What do you think, too much overhang? Size 10s with Rome Katanas, 0* angle on the back foot. Thanks!


----------



## PlanB (Nov 21, 2014)

I'd say you're fine. You're pretty elevated.


----------



## misho (Jan 7, 2013)

PlanB said:


> I'd say you're fine. You're pretty elevated.


I was thinking the same. I stick out about an inch, or just under, on each side but still have about 60* or so clearance... hopefully that's alright. Appreciate the input, thank you!


----------



## ridinbend (Aug 2, 2012)

Boots definitely appear to have maxed out those bindings. Size 10 boots and medium bindings?


----------



## misho (Jan 7, 2013)

ridinbend said:


> Boots definitely appear to have maxed out those bindings. Size 10 boots and medium bindings?


Yea, size 10 boot and the 2015 Katanas, which only came in one size - M/L. Think it will be an issue?


----------



## SkullAndXbones (Feb 24, 2014)

misho said:


> Yea, size 10 boot and the 2015 Katanas, which only came in one size - M/L. Think it will be an issue?


no. but since they're rome bindings i assume they have the extendable footbed (the bottom padding); it wouldn't hurt to extend the footbeds a little. specifically towards the toe edge


----------



## misho (Jan 7, 2013)

SkullAndXbones said:


> no. but since they're rome bindings i assume they have the extendable footbed (the bottom padding); it wouldn't hurt to extend the footbeds a little. specifically towards the toe edge


Thanks for the suggestion.
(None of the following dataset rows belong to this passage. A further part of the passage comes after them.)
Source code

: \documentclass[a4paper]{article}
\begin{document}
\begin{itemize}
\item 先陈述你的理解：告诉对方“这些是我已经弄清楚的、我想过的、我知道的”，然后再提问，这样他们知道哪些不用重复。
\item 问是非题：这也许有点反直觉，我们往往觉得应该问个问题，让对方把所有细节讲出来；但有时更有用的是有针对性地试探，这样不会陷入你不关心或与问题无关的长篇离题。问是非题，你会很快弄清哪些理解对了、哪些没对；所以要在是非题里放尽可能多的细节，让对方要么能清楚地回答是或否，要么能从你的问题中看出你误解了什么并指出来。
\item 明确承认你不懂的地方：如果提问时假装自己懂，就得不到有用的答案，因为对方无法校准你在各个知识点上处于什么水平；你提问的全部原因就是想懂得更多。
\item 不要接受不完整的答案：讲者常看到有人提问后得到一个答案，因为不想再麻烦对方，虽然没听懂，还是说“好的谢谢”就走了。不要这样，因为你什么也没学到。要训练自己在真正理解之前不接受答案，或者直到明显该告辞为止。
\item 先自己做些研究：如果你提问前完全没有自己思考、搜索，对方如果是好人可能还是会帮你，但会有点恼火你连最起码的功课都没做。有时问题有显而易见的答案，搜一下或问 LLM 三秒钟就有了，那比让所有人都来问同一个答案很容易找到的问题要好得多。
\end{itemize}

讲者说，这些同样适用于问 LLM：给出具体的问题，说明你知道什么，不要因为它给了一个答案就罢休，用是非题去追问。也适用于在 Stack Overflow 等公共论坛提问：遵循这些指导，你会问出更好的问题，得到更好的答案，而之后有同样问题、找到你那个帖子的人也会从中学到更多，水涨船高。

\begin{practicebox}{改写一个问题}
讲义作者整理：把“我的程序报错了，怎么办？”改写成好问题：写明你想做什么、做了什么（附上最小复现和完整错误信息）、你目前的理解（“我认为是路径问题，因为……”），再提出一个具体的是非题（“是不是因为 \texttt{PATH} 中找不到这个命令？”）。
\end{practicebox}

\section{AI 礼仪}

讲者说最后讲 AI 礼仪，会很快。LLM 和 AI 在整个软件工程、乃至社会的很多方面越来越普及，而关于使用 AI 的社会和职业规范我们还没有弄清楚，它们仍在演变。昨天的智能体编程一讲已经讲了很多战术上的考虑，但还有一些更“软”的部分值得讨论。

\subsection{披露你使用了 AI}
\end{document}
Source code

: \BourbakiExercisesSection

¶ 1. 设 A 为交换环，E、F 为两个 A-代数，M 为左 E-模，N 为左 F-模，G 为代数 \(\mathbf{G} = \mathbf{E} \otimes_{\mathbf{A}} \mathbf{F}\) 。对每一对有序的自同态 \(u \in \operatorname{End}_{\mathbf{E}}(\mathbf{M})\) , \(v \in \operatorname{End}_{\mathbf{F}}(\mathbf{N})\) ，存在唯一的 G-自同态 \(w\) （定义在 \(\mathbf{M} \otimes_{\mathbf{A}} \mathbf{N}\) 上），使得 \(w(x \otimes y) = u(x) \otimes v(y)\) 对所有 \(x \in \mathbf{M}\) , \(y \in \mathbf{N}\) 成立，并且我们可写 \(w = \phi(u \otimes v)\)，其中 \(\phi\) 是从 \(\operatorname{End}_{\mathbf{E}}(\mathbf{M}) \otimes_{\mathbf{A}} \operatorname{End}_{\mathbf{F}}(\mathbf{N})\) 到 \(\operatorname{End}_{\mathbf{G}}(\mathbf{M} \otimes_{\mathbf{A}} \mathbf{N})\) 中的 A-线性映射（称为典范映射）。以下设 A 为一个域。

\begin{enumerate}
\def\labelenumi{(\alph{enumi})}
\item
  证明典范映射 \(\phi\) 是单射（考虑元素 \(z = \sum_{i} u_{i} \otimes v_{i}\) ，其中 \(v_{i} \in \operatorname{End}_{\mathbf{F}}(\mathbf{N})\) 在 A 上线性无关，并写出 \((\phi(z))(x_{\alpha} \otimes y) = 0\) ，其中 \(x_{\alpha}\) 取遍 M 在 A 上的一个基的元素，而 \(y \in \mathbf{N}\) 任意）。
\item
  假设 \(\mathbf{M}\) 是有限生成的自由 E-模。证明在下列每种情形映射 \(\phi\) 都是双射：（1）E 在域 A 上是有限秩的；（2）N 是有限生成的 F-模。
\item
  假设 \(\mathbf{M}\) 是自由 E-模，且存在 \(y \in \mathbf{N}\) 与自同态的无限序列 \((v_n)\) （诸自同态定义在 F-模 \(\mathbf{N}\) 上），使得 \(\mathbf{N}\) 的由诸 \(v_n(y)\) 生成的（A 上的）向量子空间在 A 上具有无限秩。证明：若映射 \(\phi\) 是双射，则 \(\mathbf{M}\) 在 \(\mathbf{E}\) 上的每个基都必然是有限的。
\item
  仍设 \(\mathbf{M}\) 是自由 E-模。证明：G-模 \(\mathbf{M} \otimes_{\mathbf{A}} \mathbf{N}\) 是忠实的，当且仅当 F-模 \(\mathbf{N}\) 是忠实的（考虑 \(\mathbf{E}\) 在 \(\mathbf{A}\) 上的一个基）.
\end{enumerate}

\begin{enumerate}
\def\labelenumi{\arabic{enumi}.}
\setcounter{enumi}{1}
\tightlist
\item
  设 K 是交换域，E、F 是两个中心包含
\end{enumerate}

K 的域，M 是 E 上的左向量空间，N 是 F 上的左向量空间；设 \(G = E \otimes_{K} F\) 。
Looks like I can slide the footpad forward and backward, but it isn't extendable on these. Footpad is itself is labeled "medium". Wonder if they have large ones for these and why they wouldn't have included one. After all it's a M/L binding and supposedly fits up to size 11...


----------



## SkullAndXbones (Feb 24, 2014)

the padding is one piece? i assumed it was 2 pieces like my rome targa bindings.


----------



## ekb18c (Mar 11, 2013)

So the heel cup can be adjusted forward or backward. There are three settings on the katana baseplate. It might help you to move one setting back.


----------



## AmberLamps (Feb 8, 2015)

Bro, you don't know overhang until your riding with size 11+ boots and large/xl bindings. you have 0 issues here


----------



## misho (Jan 7, 2013)

Thanks for the replies all. My only nagging concern - yea I probably worry too much - is that the board is speced at sizes 7-9. Here's the size chart:

Yes Standard 154
weight range: 135-175
waist width: 249
boot size: 7-9

I'm 5'11", 158lbs, size 10.

I also have the option to go with the 158 standard, which has a 252 waist. (For some reason even the 158 on paper is sized for 7-9, go figure)... 

Was leaning toward the 154 as I've been riding a 151 for many years (believe it or not) and was concerned about sacrificing some nimbleness stepping up to a 158. Waist on my old 151 is just a hair smaller than the 154 I'm considering, but I wasn't sure if the Yes being an RCR vs my old trad camber could be a factor. 

Just want to make sure I'm spending my hard-earned cash wisely before pulling the trigger.


----------